Running Spanning Tree Protocol (STP) in a large network environment can be a challenging task especially when features/enhancements such as BPDU Filter and BPDU Guard need to be configured to help STP adapt to the network infrastructure requirements.
The key to a successful STP deployment is understanding how each STP feature should be used and implemented.
Understanding & Configuring BPDU Guard
BPDU Guard is an STP enhancement which, when enabled, will place a port in the errdisable mode when it receives any BPDU packet from that port.
BPDU Guard is usually configured on access layer ports where we are not expecting to see any BPDU packets arriving from devices connected to these ports e.g computers, printers, IP phones or other user-end devices.
Ports used as uplinks or downlinks to other switches should not have BPDU Guard enabled as these are more likely to have BPDU packets transmitted and received as switches actively monitor for network loops.
BPDU Guard can be configured either in Global mode or Interface mode.
When configured in Global mode the feature is enabled globally for all switch ports configured with port-fast configuration. Port-Fast is an STP feature configured at each individual port that forces the port to go directly into a forwarding state rather than through the normal STP states (Listening, Learning, Forwarding).
While port-fast is a very handy feature that forces a network port to transition immediately to the forwarding state (similar to an unmanaged switch), it must be used with caution as STP won’t be able to immediately detect a network loop through a Port-Fast enabled port.

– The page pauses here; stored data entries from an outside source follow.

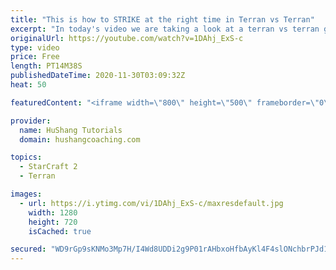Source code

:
 ```yaml
---
title: "This is how to STRIKE at the right time in Terran vs Terran"
excerpt: "In today's video we are taking a look at a terran vs terran game I played that showcases some patience and how I like to calculate when it's the correct time to attack!  Coaching -------------------------------------------------------------------------- Website: https://www.hushangcoaching.com  Interested"
originalUrl: https://youtube.com/watch?v=1DAhj_ExS-c
type: video
price: Free
length: PT14M38S
publishedDateTime: 2020-11-30T03:09:32Z
heat: 50

featuredContent: "<iframe width=\"800\" height=\"500\" frameborder=\"0\" src=\"https://www.youtube.com/embed/1DAhj_ExS-c\" allow=\"accelerometer; autoplay; encrypted-media; gyroscope; picture-in-picture\" allowfullscreen></iframe>"

provider:
  name: HuShang Tutorials
  domain: hushangcoaching.com

topics:
  - StarCraft 2
  - Terran

images:
  - url: https://i.ytimg.com/vi/1DAhj_ExS-c/maxresdefault.jpg
    width: 1280
    height: 720
    isCached: true

secured: "WD9rGp9sKNMo3Mp7H/I4Wd8UDDi2g9P01rAHbxoHfbAyKl4F4slONchbrPJd13zk2DfuRvtXbk9YKJk3mC1za2JmcTkTmToxwtzqDlXn6ajuS2pfDtI1PIJXCQmBNYXM/a6YdFFYWFHU/IE11AGSi1exxl7jqK0KsSH7BF47Rz6oDPeefsvfXhVsrOeCzoturhwE7XgaVMfF7HXuhbqY7gG1mQWUJYWjsjAYrS1hEELDc3/s6La3KxjVwXYz8ryje5umJ/KrksNoz1jJ8/lhM3wRIIlykRT2UXdJIDq8bQYzv3ADEb+V7O5tyUwvU2EtnzVZKNUFmmx4naGTAFIqtdpyY1QWj9fGxP2Aeo3qB9rmtxhbbgF1W9P+8CRZa+H4KgLU8ogepAFxLVs20NklfYiDCE7ewN33Zz+Hto3IihA=;2rJxsGWrF6wfctOy4AB2DA=="
---
```



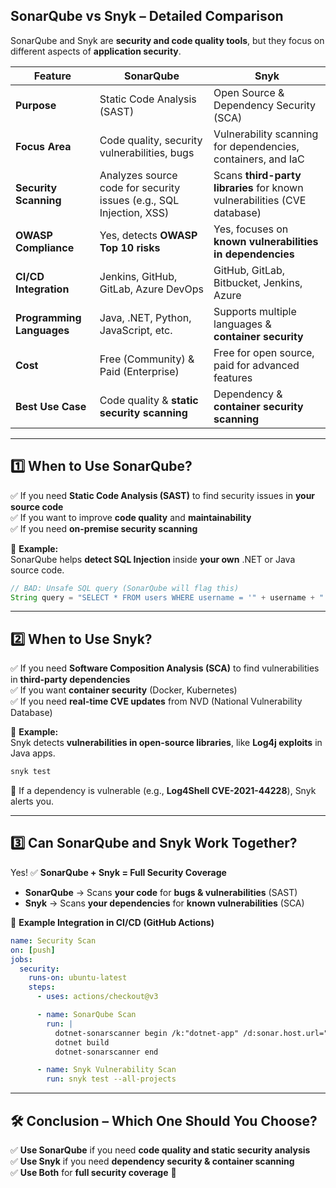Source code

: ## **SonarQube vs Snyk – Detailed Comparison**  

SonarQube and Snyk are **security and code quality tools**, but they focus on different aspects of **application security**.  

| Feature  | **SonarQube**  | **Snyk**  |
|----------|--------------|-----------|
| **Purpose** | Static Code Analysis (SAST) | Open Source & Dependency Security (SCA) |
| **Focus Area** | Code quality, security vulnerabilities, bugs | Vulnerability scanning for dependencies, containers, and IaC |
| **Security Scanning** | Analyzes source code for security issues (e.g., SQL Injection, XSS) | Scans **third-party libraries** for known vulnerabilities (CVE database) |
| **OWASP Compliance** | Yes, detects **OWASP Top 10 risks** | Yes, focuses on **known vulnerabilities in dependencies** |
| **CI/CD Integration** | Jenkins, GitHub, GitLab, Azure DevOps | GitHub, GitLab, Bitbucket, Jenkins, Azure |
| **Programming Languages** | Java, .NET, Python, JavaScript, etc. | Supports multiple languages & **container security** |
| **Cost** | Free (Community) & Paid (Enterprise) | Free for open source, paid for advanced features |
| **Best Use Case** | Code quality & **static security scanning** | Dependency & **container security scanning** |

---

## **1️⃣ When to Use SonarQube?**
✅ If you need **Static Code Analysis (SAST)** to find security issues in **your source code**  
✅ If you want to improve **code quality** and **maintainability**  
✅ If you need **on-premise security scanning**  

📌 **Example:**  
SonarQube helps **detect SQL Injection** inside **your own** .NET or Java source code.  

```java
// BAD: Unsafe SQL query (SonarQube will flag this)
String query = "SELECT * FROM users WHERE username = '" + username + "'";
```

---

## **2️⃣ When to Use Snyk?**
✅ If you need **Software Composition Analysis (SCA)** to find vulnerabilities in **third-party dependencies**  
✅ If you want **container security** (Docker, Kubernetes)  
✅ If you need **real-time CVE updates** from NVD (National Vulnerability Database)  

📌 **Example:**  
Snyk detects **vulnerabilities in open-source libraries**, like **Log4j exploits** in Java apps.  

```sh
snyk test
```
🔹 If a dependency is vulnerable (e.g., **Log4Shell CVE-2021-44228**), Snyk alerts you.

---

## **3️⃣ Can SonarQube and Snyk Work Together?**
Yes! ✅ **SonarQube + Snyk = Full Security Coverage**  
- **SonarQube** → Scans **your code** for **bugs & vulnerabilities** (SAST)  
- **Snyk** → Scans **your dependencies** for **known vulnerabilities** (SCA)  

📌 **Example Integration in CI/CD (GitHub Actions)**
```yaml
name: Security Scan
on: [push]
jobs:
  security:
    runs-on: ubuntu-latest
    steps:
      - uses: actions/checkout@v3

      - name: SonarQube Scan
        run: |
          dotnet-sonarscanner begin /k:"dotnet-app" /d:sonar.host.url="http://localhost:9000"
          dotnet build
          dotnet-sonarscanner end

      - name: Snyk Vulnerability Scan
        run: snyk test --all-projects
```
---

## **🛠️ Conclusion – Which One Should You Choose?**
✅ **Use SonarQube** if you need **code quality and static security analysis**  
✅ **Use Snyk** if you need **dependency security & container scanning**  
✅ **Use Both** for **full security coverage** 🚀  

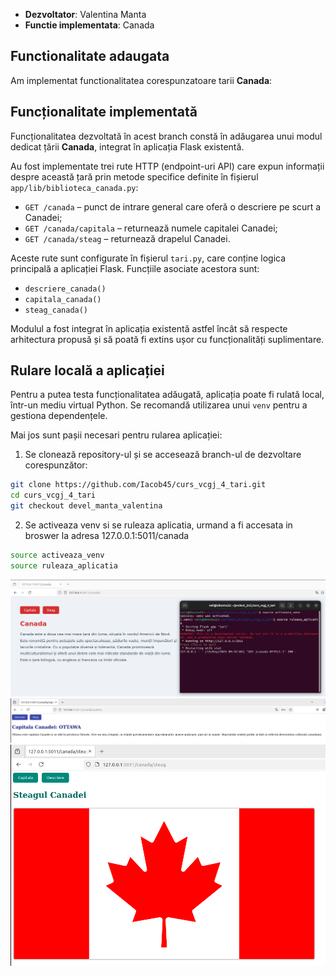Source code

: - **Dezvoltator**: Valentina Manta
- **Functie implementata**: Canada

## Functionalitate adaugata

Am implementat functionalitatea corespunzatoare tarii **Canada**:

## Funcționalitate implementată

Funcționalitatea dezvoltată în acest branch constă în adăugarea unui modul dedicat țării **Canada**, integrat în aplicația Flask existentă.

Au fost implementate trei rute HTTP (endpoint-uri API) care expun informații despre această țară prin metode specifice definite în fișierul `app/lib/biblioteca_canada.py`:

- `GET /canada` – punct de intrare general care oferă o descriere pe scurt a Canadei;
- `GET /canada/capitala` – returnează numele capitalei Canadei;
- `GET /canada/steag` – returnează drapelul Canadei.

Aceste rute sunt configurate în fișierul `tari.py`, care conține logica principală a aplicației Flask. Funcțiile asociate acestora sunt:
- `descriere_canada()`
- `capitala_canada()`
- `steag_canada()`

Modulul a fost integrat în aplicația existentă astfel încât să respecte arhitectura propusă și să poată fi extins ușor cu funcționalități suplimentare.

## Rulare locală a aplicației

Pentru a putea testa funcționalitatea adăugată, aplicația poate fi rulată local, într-un mediu virtual Python. Se recomandă utilizarea unui `venv` pentru a gestiona dependențele.

Mai jos sunt pașii necesari pentru rularea aplicației:

1. Se clonează repository-ul și se accesează branch-ul de dezvoltare corespunzător:

```bash
git clone https://github.com/Iacob45/curs_vcgj_4_tari.git
cd curs_vcgj_4_tari
git checkout devel_manta_valentina
```

2. Se activeaza venv si se ruleaza aplicatia, urmand a fi accesata in broswer la adresa 127.0.0.1:5011/canada

```bash
source activeaza_venv
source ruleaza_aplicatia
```

![CAPTURA1 APLICATIE](static/ruleaza_aplicatia.png)
![CAPTURA2 APLICATIE](static/capitala.png)
![CAPTURA3 APLICATIE](static/steag.png)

To configure BPDU Guard in Global mode use the spanning-tree portfast bpduguard default command in Global Configuration Mode:
SW2(config)# spanning-tree portfast bpduguard default
To configure BPDU Guard in Interface mode use the spanning-tree bpduguard enable command under the interface:
SW2(config-if)# spanning-tree bpduguard enable
Note: It is important to keep in mind that if the interface is configured as an access port, with port-fast enabled, and receives a BPDU packet it will automatically be disabled and placed in an errdisabled state.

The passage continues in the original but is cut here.